Electrohydrodynamic Atomization (EHDA), also known as Electrospray (ES), is a technology which uses strong electric fields to manipulate liquid atomization. Among many other areas, electrospray is currently used as an important tool for biomedical applications (droplet encapsulation), water technology (thermal desalination and metal recovery) and material sciences (nanofibers and nano spheres fabrication, metal recovery, selective membranes and batteries).

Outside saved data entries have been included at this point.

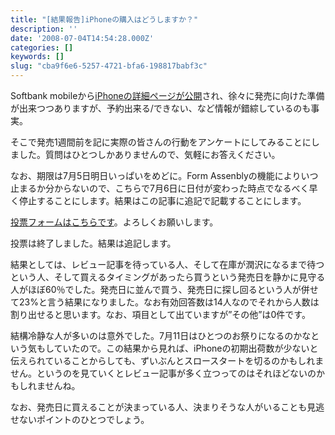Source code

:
 ```yaml
---
title: "[結果報告]iPhoneの購入はどうしますか？"
description: ''
date: '2008-07-04T14:54:28.000Z'
categories: []
keywords: []
slug: "cba9f6e6-5257-4721-bfa6-198817babf3c"
---
```

Softbank mobileから[iPhoneの詳細ページが公開](http://mb.softbank.jp/mb/iphone/index.html)され、徐々に発売に向けた準備が出来つつありますが、予約出来る/できない、など情報が錯綜しているのも事実。

そこで発売1週間前を記に実際の皆さんの行動をアンケートにしてみることにしました。質問はひとつしかありませんので、気軽にお答えください。

なお、期限は7月5日明日いっぱいをめどに。Form Assenblyの機能によりいつ止まるか分からないので、こちらで7月6日に日付が変わった時点でなるべく早く停止することにします。結果はこの記事に追記で記載することにします。

[投票フォームはこちらです](http://app.formassembly.com/forms/view/26215)。よろしくお願いします。

投票は終了しました。結果は追記します。

結果としては、レビュー記事を待っている人、そして在庫が潤沢になるまで待つという人、そして買えるタイミングがあったら買うという発売日を静かに見守る人がほぼ60％でした。発売日に並んで買う、発売日に探し回るという人が併せて23%と言う結果になりました。なお有効回答数は14人なのでそれから人数は割り出せると思います。なお、項目として出ていますが”その他”は0件です。

結構冷静な人が多いのは意外でした。7月11日はひとつのお祭りになるのかなという気もしていたので。この結果から見れば、iPhoneの初期出荷数が少ないと伝えられていることからしても、ずいぶんとスロースタートを切るのかもしれません。というのを見ていくとレビュー記事が多く立つってのはそれほどないのかもしれませんね。

なお、発売日に買えることが決まっている人、決まりそうな人がいることも見逃せないポイントのひとつでしょう。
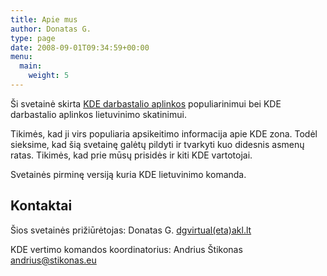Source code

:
 ```yaml
---
title: Apie mus
author: Donatas G.
type: page
date: 2008-09-01T09:34:59+00:00
menu:
  main:
    weight: 5
---
```

Ši svetainė skirta [KDE darbastalio aplinkos][1] populiarinimui bei KDE darbastalio aplinkos lietuvinimo skatinimui.

Tikimės, kad ji virs populiaria apsikeitimo informacija apie KDE zona. Todėl sieksime, kad šią svetainę galėtų pildyti ir tvarkyti kuo didesnis asmenų ratas. Tikimės, kad prie mūsų prisidės ir kiti KDE vartotojai.

Svetainės pirminę versiją kuria KDE lietuvinimo komanda.

## Kontaktai

Šios svetainės prižiūrėtojas: Donatas G. <a href="mailto:dgvirtual[[no@spam]]akl.lt">dgvirtual(eta)akl.lt</a>

KDE vertimo komandos koordinatorius: Andrius Štikonas <a href="mailto:andrius@stikonas.eu">andrius@stikonas.eu</a>

[1]: http://www.kde.org "KDE svetainė"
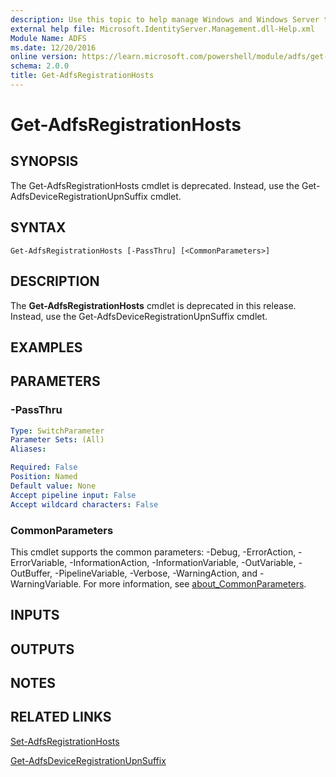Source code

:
 ```yaml
---
description: Use this topic to help manage Windows and Windows Server technologies with Windows PowerShell.
external help file: Microsoft.IdentityServer.Management.dll-Help.xml
Module Name: ADFS
ms.date: 12/20/2016
online version: https://learn.microsoft.com/powershell/module/adfs/get-adfsregistrationhosts?view=windowsserver2025-ps&wt.mc_id=ps-gethelp
schema: 2.0.0
title: Get-AdfsRegistrationHosts
---
```


# Get-AdfsRegistrationHosts

## SYNOPSIS
The Get-AdfsRegistrationHosts cmdlet is deprecated.
Instead, use the Get-AdfsDeviceRegistrationUpnSuffix cmdlet.

## SYNTAX

```
Get-AdfsRegistrationHosts [-PassThru] [<CommonParameters>]
```

## DESCRIPTION
The **Get-AdfsRegistrationHosts** cmdlet is deprecated in this release.
Instead, use the Get-AdfsDeviceRegistrationUpnSuffix cmdlet.

## EXAMPLES

## PARAMETERS

### -PassThru
```yaml
Type: SwitchParameter
Parameter Sets: (All)
Aliases:

Required: False
Position: Named
Default value: None
Accept pipeline input: False
Accept wildcard characters: False
```

### CommonParameters
This cmdlet supports the common parameters: -Debug, -ErrorAction, -ErrorVariable, -InformationAction, -InformationVariable, -OutVariable, -OutBuffer, -PipelineVariable, -Verbose, -WarningAction, and -WarningVariable. For more information, see [about_CommonParameters](https://go.microsoft.com/fwlink/?LinkID=113216).

## INPUTS

## OUTPUTS

## NOTES

## RELATED LINKS

[Set-AdfsRegistrationHosts](./Set-AdfsRegistrationHosts.md)

[Get-AdfsDeviceRegistrationUpnSuffix](./Get-AdfsDeviceRegistrationUpnSuffix.md)

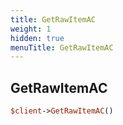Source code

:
 ```yaml
---
title: GetRawItemAC
weight: 1
hidden: true
menuTitle: GetRawItemAC
---
```

## GetRawItemAC
```perl
$client->GetRawItemAC()
```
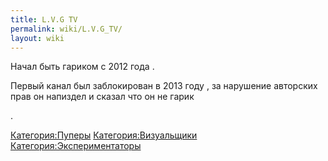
 ```yaml
---
title: L.V.G TV
permalink: wiki/L.V.G_TV/
layout: wiki
---
```


Начал быть гариком с 2012 года .

Первый канал был заблокирован в 2013 году , за нарушение авторских прав
он напиздел и сказал что он не гарик

.

[Категория:Пуперы](Категория:Пуперы "wikilink")
[Категория:Визуальщики](Категория:Визуальщики "wikilink")
[Категория:Экспериментаторы](Категория:Экспериментаторы "wikilink")
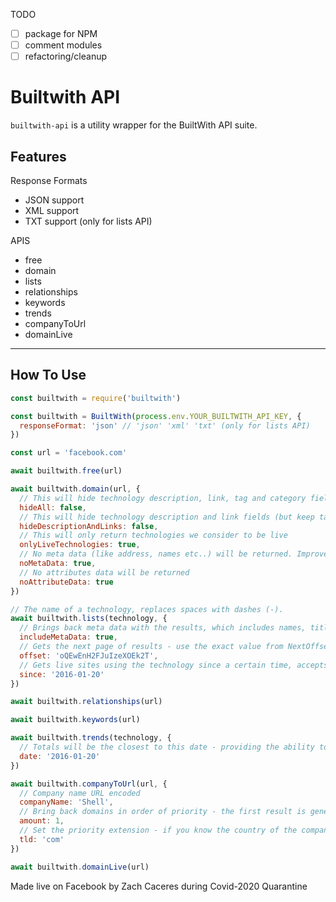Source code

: TODO

- [ ] package for NPM
- [ ] comment modules
- [ ] refactoring/cleanup

# Builtwith API

`builtwith-api` is a utility wrapper for the BuiltWith API suite.

## Features

Response Formats
- JSON support
- XML support
- TXT support (only for lists API)

APIS
- free
- domain
- lists
- relationships
- keywords
- trends
- companyToUrl
- domainLive

________________

## How To Use

```js
const builtwith = require('builtwith')

const builtwith = BuiltWith(process.env.YOUR_BUILTWITH_API_KEY, {
  responseFormat: 'json' // 'json' 'xml' 'txt' (only for lists API)
})

const url = 'facebook.com'

await builtwith.free(url)

await builtwith.domain(url, {
  // This will hide technology description, link, tag and category fields
  hideAll: false,
  // This will hide technology description and link fields (but keep tag and categories)
  hideDescriptionAndLinks: false,
  // This will only return technologies we consider to be live
  onlyLiveTechnologies: true,
  // No meta data (like address, names etc..) will be returned. Improves performance.
  noMetaData: true,
  // No attributes data will be returned
  noAttributeData: true
})

// The name of a technology, replaces spaces with dashes (-).
await builtwith.lists(technology, {
  // Brings back meta data with the results, which includes names, titles, social links, addresses, emails, telephone numbers, traffic ranks etc.
  includeMetaData: true,
  // Gets the next page of results - use the exact value from NextOffset in response. If the value of NextOffset is END there are no more results.
  offset: 'oQEwEnH2FJuIzeXOEk2T',
  // Gets live sites using the technology since a certain time, accepts dates and queries i.e. 30 Days Ago or Last January for example.
  since: '2016-01-20'
})

await builtwith.relationships(url)

await builtwith.keywords(url)

await builtwith.trends(technology, {
  // Totals will be the closest to this date - providing the ability to get historical totals
  date: '2016-01-20'
})

await builtwith.companyToUrl(url, {
  // Company name URL encoded
  companyName: 'Shell',
  // Bring back domains in order of priority - the first result is generally the one we think the website is
  amount: 1,
  // Set the priority extension - if you know the country of the company supply the most likely TLD. i.e. for United Kingdom use 'uk'
  tld: 'com'
})

await builtwith.domainLive(url)
```

Made live on Facebook by Zach Caceres during Covid-2020 Quarantine
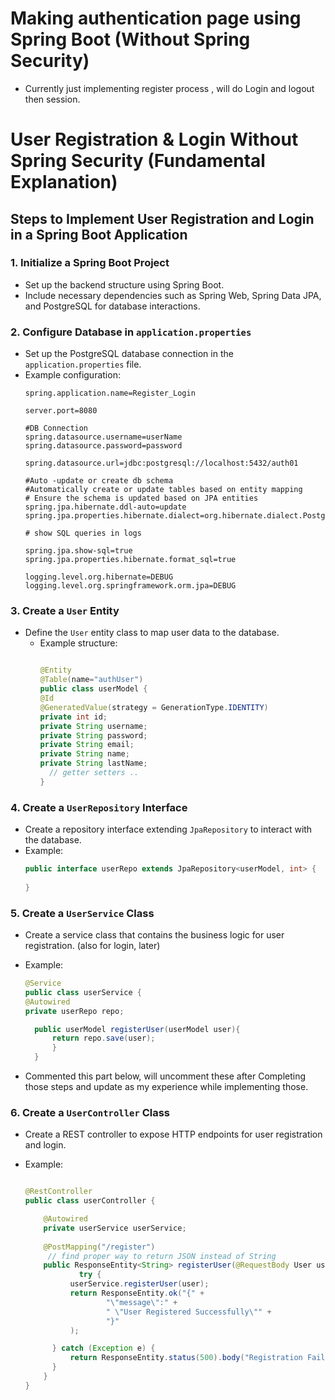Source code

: # Making  authentication page using Spring Boot (Without Spring Security)
- Currently just implementing register process , will do Login and logout then session.

# **User Registration & Login Without Spring Security (Fundamental Explanation)**

## Steps to Implement User Registration and Login in a Spring Boot Application

### 1. **Initialize a Spring Boot Project**
- Set up the backend structure using Spring Boot.
- Include necessary dependencies such as Spring Web, Spring Data JPA, and PostgreSQL for database interactions.

### 2. **Configure Database in `application.properties`**
- Set up the PostgreSQL database connection in the `application.properties` file.
- Example configuration:
  ```properties
  spring.application.name=Register_Login
  
  server.port=8080
  
  #DB Connection
  spring.datasource.username=userName
  spring.datasource.password=password
  
  spring.datasource.url=jdbc:postgresql://localhost:5432/auth01
  
  #Auto -update or create db schema
  #Automatically create or update tables based on entity mapping
  # Ensure the schema is updated based on JPA entities
  spring.jpa.hibernate.ddl-auto=update
  spring.jpa.properties.hibernate.dialect=org.hibernate.dialect.PostgreSQLDialect
  
  # show SQL queries in logs
  
  spring.jpa.show-sql=true
  spring.jpa.properties.hibernate.format_sql=true
  
  logging.level.org.hibernate=DEBUG
  logging.level.org.springframework.orm.jpa=DEBUG
  ```

### 3. **Create a `User` Entity**
- Define the `User` entity class to map user data to the database.
  - Example structure:
    ```java

    @Entity
    @Table(name="authUser")
    public class userModel {
    @Id
    @GeneratedValue(strategy = GenerationType.IDENTITY)
    private int id;
    private String username;
    private String password;
    private String email;
    private String name;
    private String lastName;
      // getter setters ..
    }
    ```

### 4. **Create a `UserRepository` Interface**
- Create a repository interface extending `JpaRepository` to interact with the database.
- Example:
  ```java
  public interface userRepo extends JpaRepository<userModel, int> {
      
  }
  ```

### 5. **Create a `UserService` Class**
- Create a service class that contains the business logic for user registration. (also for login, later)
- Example:
  ```java
  @Service
  public class userService {
  @Autowired
  private userRepo repo;

    public userModel registerUser(userModel user){
        return repo.save(user);
        }
    }
  ```

- Commented this part below, will uncomment these after Completing those steps and update as my experience while implementing those.


### 6. **Create a `UserController` Class**

- Create a REST controller to expose HTTP endpoints for user registration and login.

- Example:

  ```java

  @RestController
  public class userController {

      @Autowired
      private userService userService;
      
      @PostMapping("/register")
       // find proper way to return JSON instead of String
      public ResponseEntity<String> registerUser(@RequestBody User user) {
              try {
            userService.registerUser(user);
            return ResponseEntity.ok("{" +
                    "\"message\":" +
                    " \"User Registered Successfully\"" +
                    "}"
            );

        } catch (Exception e) {
            return ResponseEntity.status(500).body("Registration Failed");
        }
      }
  }

  ```


[//]: # (### 7. **Use `@RequestBody` for Data Input**)

[//]: # (- Use the `@RequestBody` annotation to accept user input in JSON format and bind it to the `User` entity.)

[//]: # ()
[//]: # (### 8. **Save User to Database**)

[//]: # (- In the `UserService` class, use `userRepository.save&#40;user&#41;` to store the user's data in PostgreSQL after registration.)

[//]: # ()
[//]: # (### 9. **Implement Login API**)

[//]: # (- Implement the login functionality in the `UserController` where you:)

[//]: # (    - Retrieve the user by email.)

[//]: # (    - Verify the password.)

[//]: # (    - Return an authentication status &#40;success or failure&#41;.)

[//]: # ()
[//]: # (### 10. **Test with Postman or API Client**)

[//]: # (- Use Postman or another API client to test your registration and login functionality by sending POST requests to the appropriate endpoints:)

[//]: # (    - `POST /api/users/register` to register a new user.)

[//]: # (    - `POST /api/users/login` to login with an existing user.)


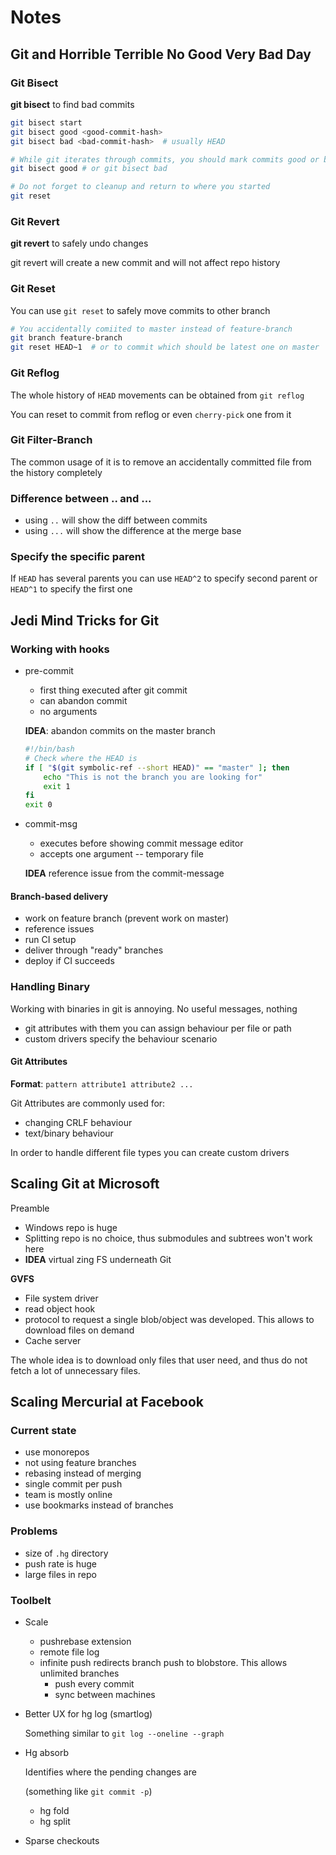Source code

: # Notes

## Git and Horrible Terrible No Good Very Bad Day

### Git Bisect
**git bisect** to find bad commits

```bash
git bisect start
git bisect good <good-commit-hash>
git bisect bad <bad-commit-hash>  # usually HEAD

# While git iterates through commits, you should mark commits good or bad
git bisect good # or git bisect bad

# Do not forget to cleanup and return to where you started
git reset
```

### Git Revert
**git revert** to safely undo changes

git revert will create a new commit and will not affect repo history

### Git Reset

You can use `git reset` to safely move commits to other branch

```bash
# You accidentally comiited to master instead of feature-branch
git branch feature-branch
git reset HEAD~1  # or to commit which should be latest one on master
```

### Git Reflog

The whole history of `HEAD` movements can be obtained from `git reflog`

You can reset to commit from reflog or even `cherry-pick` one from it

### Git Filter-Branch

The common usage of it is to remove an accidentally committed file from
the history completely

### Difference between .. and ...

- using `..` will show the diff between commits
- using `...` will show the difference at the merge base

### Specify the specific parent

If `HEAD` has several parents you can use `HEAD^2` to specify second parent or
`HEAD^1` to specify the first one

## Jedi Mind Tricks for Git

### Working with hooks

- pre-commit

  - first thing executed after git commit
  - can abandon commit
  - no arguments

  **IDEA**: abandon commits on the master branch

  ```bash
  #!/bin/bash
  # Check where the HEAD is
  if [ "$(git symbolic-ref --short HEAD)" == "master" ]; then
      echo "This is not the branch you are looking for"
      exit 1
  fi
  exit 0
  ```
- commit-msg

  - executes before showing commit message editor
  - accepts one argument -- temporary file

  **IDEA** reference issue from the commit-message

#### Branch-based delivery

- work on feature branch (prevent work on master)
- reference issues
- run CI setup
- deliver through "ready" branches
- deploy if CI succeeds

### Handling Binary

Working with binaries in git is annoying. No useful messages, nothing

- git attributes
  with them you can assign behaviour per file or path
- custom drivers
  specify the behaviour scenario

#### Git Attributes

**Format**: `pattern attribute1 attribute2 ...`

Git Attributes are commonly used for:

- changing CRLF behaviour
- text/binary behaviour

In order to handle different file types you can create custom drivers

## Scaling Git at Microsoft

Preamble

- Windows repo is huge
- Splitting repo is no choice, thus submodules and subtrees won't work here
- **IDEA** virtual zing FS underneath Git

**GVFS**

- File system driver
- read object hook
- protocol to request a single blob/object was developed. This allows to download
  files on demand
- Cache server

The whole idea is to download only files that user need, and thus do not
fetch a lot of unnecessary files.

## Scaling Mercurial at Facebook

### Current state

- use monorepos
- not using feature branches
- rebasing instead of merging
- single commit per push
- team is mostly online
- use bookmarks instead of branches

### Problems

- size of `.hg` directory
- push rate is huge
- large files in repo

### Toolbelt

- Scale
  - pushrebase extension
  - remote file log
  - infinite push
    redirects branch push to blobstore. This allows unlimited branches
    - push every commit
    - sync between machines
- Better UX for hg log (smartlog)

  Something similar to `git log --oneline --graph`
- Hg absorb

  Identifies where the pending changes are

  (something like `git commit -p`)

  - hg fold
  - hg split

- Sparse checkouts
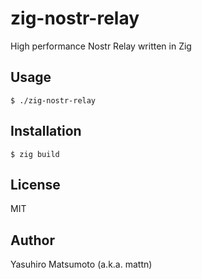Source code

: # zig-nostr-relay

High performance Nostr Relay written in Zig

## Usage

```
$ ./zig-nostr-relay
```

## Installation

```
$ zig build
```

## License

MIT

## Author

Yasuhiro Matsumoto (a.k.a. mattn)
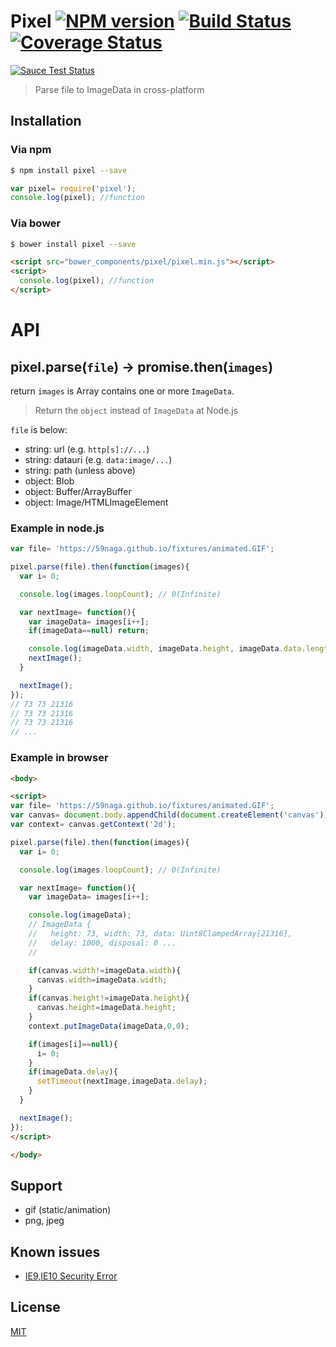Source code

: # Pixel [![NPM version][npm-image]][npm] [![Build Status][travis-image]][travis] [![Coverage Status][coveralls-image]][coveralls]

[![Sauce Test Status][sauce-image]][sauce]

> Parse file to ImageData in cross-platform

## Installation
### Via npm
```bash
$ npm install pixel --save
```
```js
var pixel= require('pixel');
console.log(pixel); //function
```

### Via bower
```bash
$ bower install pixel --save
```
```html
<script src="bower_components/pixel/pixel.min.js"></script>
<script>
  console.log(pixel); //function
</script>
```

# API

## pixel.parse(`file`) -> promise.then(`images`)

return `images` is Array contains one or more `ImageData`.
> Return the `object` instead of `ImageData` at Node.js

`file` is below:
* string: url (e.g. `http[s]://...`)
* string: datauri (e.g. `data:image/...`)
* string: path (unless above)
* object: Blob
* object: Buffer/ArrayBuffer
* object: Image/HTMLImageElement

### Example in node.js

```js
var file= 'https://59naga.github.io/fixtures/animated.GIF';

pixel.parse(file).then(function(images){
  var i= 0;

  console.log(images.loopCount); // 0(Infinite)

  var nextImage= function(){
    var imageData= images[i++];
    if(imageData==null) return;

    console.log(imageData.width, imageData.height, imageData.data.length);
    nextImage();
  }

  nextImage();
});
// 73 73 21316
// 73 73 21316
// 73 73 21316
// ...
```

### Example in browser
```html
<body>

<script>
var file= 'https://59naga.github.io/fixtures/animated.GIF';
var canvas= document.body.appendChild(document.createElement('canvas'));
var context= canvas.getContext('2d');

pixel.parse(file).then(function(images){
  var i= 0;

  console.log(images.loopCount); // 0(Infinite)

  var nextImage= function(){
    var imageData= images[i++];

    console.log(imageData);
    // ImageData {
    //   height: 73, width: 73, data: Uint8ClampedArray[21316],
    //   delay: 1000, disposal: 0 ...
    //   

    if(canvas.width!=imageData.width){
      canvas.width=imageData.width;
    }
    if(canvas.height!=imageData.height){
      canvas.height=imageData.height;
    }
    context.putImageData(imageData,0,0);

    if(images[i]==null){
      i= 0;
    }
    if(imageData.delay){
      setTimeout(nextImage,imageData.delay);
    }
  }

  nextImage();
});
</script>

</body>
```

## Support
* gif (static/animation)
* png, jpeg

## Known issues
* [IE9,IE10 Security Error](https://github.com/kangax/fabric.js/issues/1957#issuecomment-101674049)

License
---
[MIT][License]

[License]: http://59naga.mit-license.org/

[sauce-image]: http://soysauce.berabou.me/u/59798/pixel.svg
[sauce]: https://saucelabs.com/u/59798
[npm-image]:https://img.shields.io/npm/v/pixel.svg?style=flat-square
[npm]: https://npmjs.org/package/pixel
[travis-image]: http://img.shields.io/travis/59naga/pixel.svg?style=flat-square
[travis]: https://travis-ci.org/59naga/pixel
[coveralls-image]: http://img.shields.io/coveralls/59naga/pixel.svg?style=flat-square
[coveralls]: https://coveralls.io/r/59naga/pixel?branch=master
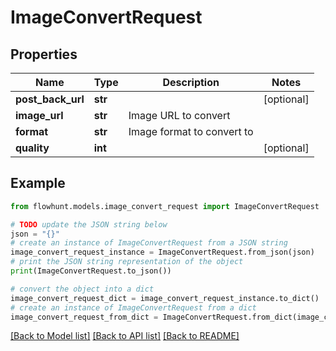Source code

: # ImageConvertRequest


## Properties

Name | Type | Description | Notes
------------ | ------------- | ------------- | -------------
**post_back_url** | **str** |  | [optional] 
**image_url** | **str** | Image URL to convert | 
**format** | **str** | Image format to convert to | 
**quality** | **int** |  | [optional] 

## Example

```python
from flowhunt.models.image_convert_request import ImageConvertRequest

# TODO update the JSON string below
json = "{}"
# create an instance of ImageConvertRequest from a JSON string
image_convert_request_instance = ImageConvertRequest.from_json(json)
# print the JSON string representation of the object
print(ImageConvertRequest.to_json())

# convert the object into a dict
image_convert_request_dict = image_convert_request_instance.to_dict()
# create an instance of ImageConvertRequest from a dict
image_convert_request_from_dict = ImageConvertRequest.from_dict(image_convert_request_dict)
```
[[Back to Model list]](../README.md#documentation-for-models) [[Back to API list]](../README.md#documentation-for-api-endpoints) [[Back to README]](../README.md)


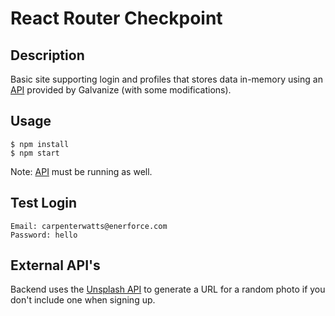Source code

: # React Router Checkpoint

## Description

Basic site supporting login and profiles that stores data in-memory using an [API](https://github.com/JBallin/g-api) provided by Galvanize (with some modifications).

## Usage

```shell
$ npm install
$ npm start
```

Note: [API](https://github.com/JBallin/g-api) must be running as well.

## Test Login

```
Email: carpenterwatts@enerforce.com
Password: hello
```

## External API's

Backend uses the [Unsplash API](https://unsplash.com/developers) to generate a URL for a random photo if you don't include one when signing up.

A complete review about the particularities of this technology and its applications was recently published in a special edition of the Journal of Aerosol Sciences [1]. Even though EHDA is already applied in many different industrial processes, there are not many controlling tools commercially available which can be used to remotely operate the system as well as identify some spray characteristics, e.g. droplet size, operational mode, droplet production ratio. The AECTion project proposes the development of an innovative controlling system based on the electrospray current, signal processing & control and artificial intelligence to build a non-visual tool to control and characterize EHDA processes.